Here’s a Look Inside the Racial Gaming of Admissions.

Tyler Austin Harper:

When I was in graduate school several years ago, I spent my summers getting paid to help Asian American kids seem less Asian. I was a freelance tutor helping high school students prepare for college admissions, living only a few miles from the heavily Chinese and Chinese American neighborhood of Flushing in Queens. For my first gig, on a sweltering summer afternoon, I made my way to a cramped apartment where my teenage client told me what she needed: for me to read over her college applications and make sure she didn’t seem too Asian.

I remember laughing over the death rattle of a geriatric air-conditioning unit; I assumed she was making a joke.

But she pressed on straight faced. Good colleges don’t want to let in Asians, she felt, because they already had too many — and if she seemed too Asian, she wouldn’t get in. She rattled off a list of Asian and Asian American friends from her church with stellar extracurriculars and sterling test scores who she said had been rejected from even their safety schools.

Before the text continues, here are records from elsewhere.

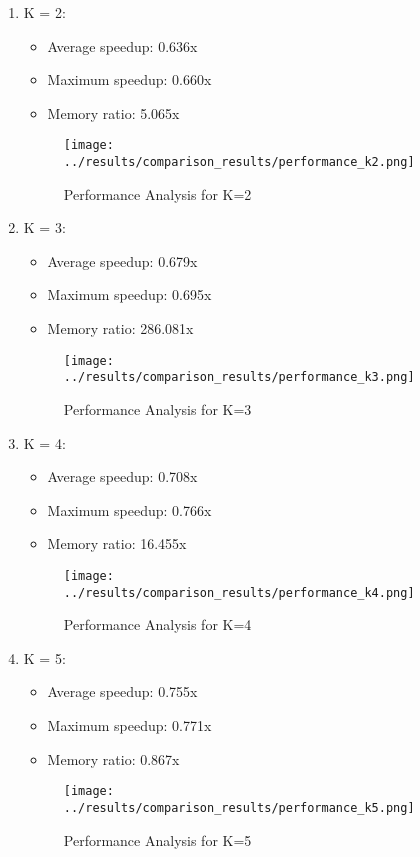 \documentclass{article}
\begin{document}
\begin{enumerate}
    \item K = 2:
    \begin{itemize}
        \item Average speedup: 0.636x
        \item Maximum speedup: 0.660x
        \item Memory ratio: 5.065x
    \end{itemize}
    \begin{figure}[h]
        \centering
        \texttt{[image: ../results/comparison\_results/performance\_k2.png]}
        \caption{Performance Analysis for K=2}
        \label{fig:perf_k2}
    \end{figure}

    \item K = 3:
    \begin{itemize}
        \item Average speedup: 0.679x
        \item Maximum speedup: 0.695x
        \item Memory ratio: 286.081x
    \end{itemize}
    \begin{figure}[h]
        \centering
        \texttt{[image: ../results/comparison\_results/performance\_k3.png]}
        \caption{Performance Analysis for K=3}
        \label{fig:perf_k3}
    \end{figure}

    \item K = 4:
    \begin{itemize}
        \item Average speedup: 0.708x
        \item Maximum speedup: 0.766x
        \item Memory ratio: 16.455x
    \end{itemize}
    \begin{figure}[h]
        \centering
        \texttt{[image: ../results/comparison\_results/performance\_k4.png]}
        \caption{Performance Analysis for K=4}
        \label{fig:perf_k4}
    \end{figure}

    \item K = 5:
    \begin{itemize}
        \item Average speedup: 0.755x
        \item Maximum speedup: 0.771x
        \item Memory ratio: 0.867x
    \end{itemize}
    \begin{figure}[h]
        \centering
        \texttt{[image: ../results/comparison\_results/performance\_k5.png]}
        \caption{Performance Analysis for K=5}
        \label{fig:perf_k5}
    \end{figure}
\end{enumerate}
\end{document}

Nearly every college admissions tutoring job I took over the next few years would come with a version of the same behest. The Chinese and Korean kids wanted to know how to make their application materials seem less Chinese or Korean. The rich white kids wanted to know ways to seem less rich and less white. The Black kids wanted to make sure they came across as Black enough. Ditto for the Latino and Middle Eastern kids.